[[ Source material, beginning ]]

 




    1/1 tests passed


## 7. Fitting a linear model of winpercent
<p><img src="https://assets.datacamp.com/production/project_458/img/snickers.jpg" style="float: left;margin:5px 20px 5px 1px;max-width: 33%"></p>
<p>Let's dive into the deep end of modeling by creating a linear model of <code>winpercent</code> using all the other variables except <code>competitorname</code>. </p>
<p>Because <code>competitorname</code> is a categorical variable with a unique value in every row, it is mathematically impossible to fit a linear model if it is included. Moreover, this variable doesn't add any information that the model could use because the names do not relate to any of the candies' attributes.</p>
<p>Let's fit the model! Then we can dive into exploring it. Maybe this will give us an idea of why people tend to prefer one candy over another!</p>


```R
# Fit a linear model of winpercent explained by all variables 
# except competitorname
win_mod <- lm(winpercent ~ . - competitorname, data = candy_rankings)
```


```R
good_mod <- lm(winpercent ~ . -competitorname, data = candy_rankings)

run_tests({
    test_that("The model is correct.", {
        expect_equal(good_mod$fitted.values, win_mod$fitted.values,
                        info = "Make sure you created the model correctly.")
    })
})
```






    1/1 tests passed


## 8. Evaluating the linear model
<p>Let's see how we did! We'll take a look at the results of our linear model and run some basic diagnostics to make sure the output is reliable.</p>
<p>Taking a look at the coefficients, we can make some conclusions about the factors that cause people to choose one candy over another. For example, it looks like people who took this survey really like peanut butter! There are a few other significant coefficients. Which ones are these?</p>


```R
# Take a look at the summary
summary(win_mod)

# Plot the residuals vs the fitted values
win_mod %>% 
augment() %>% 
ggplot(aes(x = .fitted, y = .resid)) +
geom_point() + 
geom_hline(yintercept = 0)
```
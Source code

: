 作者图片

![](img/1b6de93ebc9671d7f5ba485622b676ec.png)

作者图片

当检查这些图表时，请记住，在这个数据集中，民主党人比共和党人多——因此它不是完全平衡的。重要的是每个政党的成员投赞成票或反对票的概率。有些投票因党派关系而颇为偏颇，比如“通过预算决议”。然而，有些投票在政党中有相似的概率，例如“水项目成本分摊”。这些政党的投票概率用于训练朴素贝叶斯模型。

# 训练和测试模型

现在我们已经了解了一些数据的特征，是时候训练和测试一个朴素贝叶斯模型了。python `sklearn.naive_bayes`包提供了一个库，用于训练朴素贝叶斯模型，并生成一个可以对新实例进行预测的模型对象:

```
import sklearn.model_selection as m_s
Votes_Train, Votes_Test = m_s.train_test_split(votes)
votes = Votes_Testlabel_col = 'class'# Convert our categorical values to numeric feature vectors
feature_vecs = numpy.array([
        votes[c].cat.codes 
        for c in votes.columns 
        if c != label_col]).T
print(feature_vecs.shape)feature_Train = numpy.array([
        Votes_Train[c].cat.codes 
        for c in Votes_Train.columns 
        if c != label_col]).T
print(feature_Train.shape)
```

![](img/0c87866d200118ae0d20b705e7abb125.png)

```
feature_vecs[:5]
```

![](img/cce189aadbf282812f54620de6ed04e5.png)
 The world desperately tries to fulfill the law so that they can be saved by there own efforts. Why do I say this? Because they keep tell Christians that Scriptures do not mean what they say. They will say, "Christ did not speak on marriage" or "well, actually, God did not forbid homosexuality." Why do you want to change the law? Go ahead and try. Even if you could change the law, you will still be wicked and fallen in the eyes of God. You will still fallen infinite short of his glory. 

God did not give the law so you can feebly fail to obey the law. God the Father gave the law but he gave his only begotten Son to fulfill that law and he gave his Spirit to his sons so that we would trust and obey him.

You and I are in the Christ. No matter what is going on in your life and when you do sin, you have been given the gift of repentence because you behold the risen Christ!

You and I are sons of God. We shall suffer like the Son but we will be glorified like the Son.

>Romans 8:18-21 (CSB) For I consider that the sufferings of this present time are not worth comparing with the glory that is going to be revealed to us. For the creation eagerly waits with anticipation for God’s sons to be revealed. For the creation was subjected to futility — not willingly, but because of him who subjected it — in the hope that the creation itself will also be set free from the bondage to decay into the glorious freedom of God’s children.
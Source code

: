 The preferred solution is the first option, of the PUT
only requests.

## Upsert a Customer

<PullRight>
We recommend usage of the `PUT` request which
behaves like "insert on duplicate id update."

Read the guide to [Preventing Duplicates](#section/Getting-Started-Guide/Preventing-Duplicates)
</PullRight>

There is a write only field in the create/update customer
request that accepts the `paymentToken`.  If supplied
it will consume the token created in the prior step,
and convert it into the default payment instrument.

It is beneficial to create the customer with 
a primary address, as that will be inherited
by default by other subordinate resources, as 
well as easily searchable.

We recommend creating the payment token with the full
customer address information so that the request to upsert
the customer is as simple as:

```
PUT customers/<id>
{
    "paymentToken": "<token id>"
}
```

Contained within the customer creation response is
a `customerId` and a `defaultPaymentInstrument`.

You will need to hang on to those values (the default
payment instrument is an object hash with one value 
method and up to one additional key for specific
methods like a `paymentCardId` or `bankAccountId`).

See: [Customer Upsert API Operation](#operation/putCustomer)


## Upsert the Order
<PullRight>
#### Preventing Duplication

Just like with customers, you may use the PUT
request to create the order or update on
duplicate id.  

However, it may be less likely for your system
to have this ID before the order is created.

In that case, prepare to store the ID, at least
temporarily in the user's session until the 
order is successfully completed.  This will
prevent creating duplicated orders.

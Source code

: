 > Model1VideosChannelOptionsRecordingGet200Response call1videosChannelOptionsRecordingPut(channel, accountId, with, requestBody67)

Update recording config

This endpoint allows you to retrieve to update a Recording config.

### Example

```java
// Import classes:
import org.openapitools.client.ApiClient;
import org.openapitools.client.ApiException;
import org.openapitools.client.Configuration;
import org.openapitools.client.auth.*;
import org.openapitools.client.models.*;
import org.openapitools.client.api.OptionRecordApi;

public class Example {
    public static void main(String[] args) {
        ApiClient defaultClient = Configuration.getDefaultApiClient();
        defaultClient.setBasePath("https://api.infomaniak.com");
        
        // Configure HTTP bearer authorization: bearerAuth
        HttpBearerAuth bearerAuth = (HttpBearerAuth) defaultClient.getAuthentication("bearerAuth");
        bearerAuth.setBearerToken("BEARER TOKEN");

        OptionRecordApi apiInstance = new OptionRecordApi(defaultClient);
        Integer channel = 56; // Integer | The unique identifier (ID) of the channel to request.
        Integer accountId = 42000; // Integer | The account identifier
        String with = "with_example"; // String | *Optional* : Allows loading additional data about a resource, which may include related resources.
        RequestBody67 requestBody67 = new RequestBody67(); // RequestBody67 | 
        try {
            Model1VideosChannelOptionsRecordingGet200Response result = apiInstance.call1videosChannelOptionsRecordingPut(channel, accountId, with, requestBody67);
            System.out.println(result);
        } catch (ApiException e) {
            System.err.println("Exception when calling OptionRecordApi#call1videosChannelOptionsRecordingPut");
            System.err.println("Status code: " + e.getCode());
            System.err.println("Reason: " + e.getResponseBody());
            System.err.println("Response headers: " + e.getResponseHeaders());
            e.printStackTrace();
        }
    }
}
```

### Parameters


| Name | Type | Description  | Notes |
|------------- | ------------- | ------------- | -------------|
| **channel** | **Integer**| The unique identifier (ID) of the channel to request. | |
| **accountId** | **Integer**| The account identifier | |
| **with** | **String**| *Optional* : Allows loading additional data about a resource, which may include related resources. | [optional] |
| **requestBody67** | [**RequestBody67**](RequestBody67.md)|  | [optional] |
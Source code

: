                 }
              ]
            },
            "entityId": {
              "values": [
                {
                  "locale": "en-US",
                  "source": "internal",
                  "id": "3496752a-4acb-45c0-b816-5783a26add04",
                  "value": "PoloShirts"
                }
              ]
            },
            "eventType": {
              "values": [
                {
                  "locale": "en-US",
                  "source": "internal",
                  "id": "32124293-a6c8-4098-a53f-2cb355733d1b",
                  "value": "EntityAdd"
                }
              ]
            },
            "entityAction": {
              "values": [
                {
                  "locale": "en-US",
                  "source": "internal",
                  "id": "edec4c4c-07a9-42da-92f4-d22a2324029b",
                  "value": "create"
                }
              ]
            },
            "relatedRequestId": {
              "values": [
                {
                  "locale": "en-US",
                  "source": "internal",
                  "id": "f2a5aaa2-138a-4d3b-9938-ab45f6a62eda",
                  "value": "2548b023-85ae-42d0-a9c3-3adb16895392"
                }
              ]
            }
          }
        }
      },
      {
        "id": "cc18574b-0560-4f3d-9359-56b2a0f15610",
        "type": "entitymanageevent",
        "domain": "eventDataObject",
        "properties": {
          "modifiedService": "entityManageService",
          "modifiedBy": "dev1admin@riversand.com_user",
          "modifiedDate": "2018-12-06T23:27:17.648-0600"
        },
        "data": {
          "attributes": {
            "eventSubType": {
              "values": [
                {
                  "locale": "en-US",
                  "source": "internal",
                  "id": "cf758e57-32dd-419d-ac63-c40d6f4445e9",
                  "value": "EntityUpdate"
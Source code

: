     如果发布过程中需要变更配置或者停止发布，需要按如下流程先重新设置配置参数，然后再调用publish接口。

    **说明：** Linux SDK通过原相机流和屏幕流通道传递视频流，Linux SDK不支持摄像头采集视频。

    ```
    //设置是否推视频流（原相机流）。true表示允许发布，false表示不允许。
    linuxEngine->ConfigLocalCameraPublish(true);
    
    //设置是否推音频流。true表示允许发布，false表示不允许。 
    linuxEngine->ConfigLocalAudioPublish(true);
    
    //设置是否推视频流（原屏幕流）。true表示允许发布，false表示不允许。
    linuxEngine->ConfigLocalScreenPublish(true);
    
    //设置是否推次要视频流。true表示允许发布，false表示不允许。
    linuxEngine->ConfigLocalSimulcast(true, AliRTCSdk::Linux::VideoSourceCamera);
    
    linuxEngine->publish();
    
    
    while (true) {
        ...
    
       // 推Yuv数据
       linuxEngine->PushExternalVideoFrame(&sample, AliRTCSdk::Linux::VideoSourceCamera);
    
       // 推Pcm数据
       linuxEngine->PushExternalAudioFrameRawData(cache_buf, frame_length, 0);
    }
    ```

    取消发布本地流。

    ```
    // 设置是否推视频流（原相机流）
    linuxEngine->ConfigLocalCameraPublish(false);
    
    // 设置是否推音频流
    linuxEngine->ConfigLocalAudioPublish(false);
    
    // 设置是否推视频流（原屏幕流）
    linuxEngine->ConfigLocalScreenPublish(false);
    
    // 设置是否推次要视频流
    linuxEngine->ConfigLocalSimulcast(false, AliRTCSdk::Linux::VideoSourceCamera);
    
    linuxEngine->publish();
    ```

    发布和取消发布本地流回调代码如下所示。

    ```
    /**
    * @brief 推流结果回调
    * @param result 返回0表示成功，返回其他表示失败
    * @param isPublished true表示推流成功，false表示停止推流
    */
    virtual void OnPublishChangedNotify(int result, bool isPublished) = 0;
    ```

[[ Source material, end ]]

## Activity
Determine how many lines in the data include "defaultClient", and let the answer be that number alone.

## Answer to this problem
4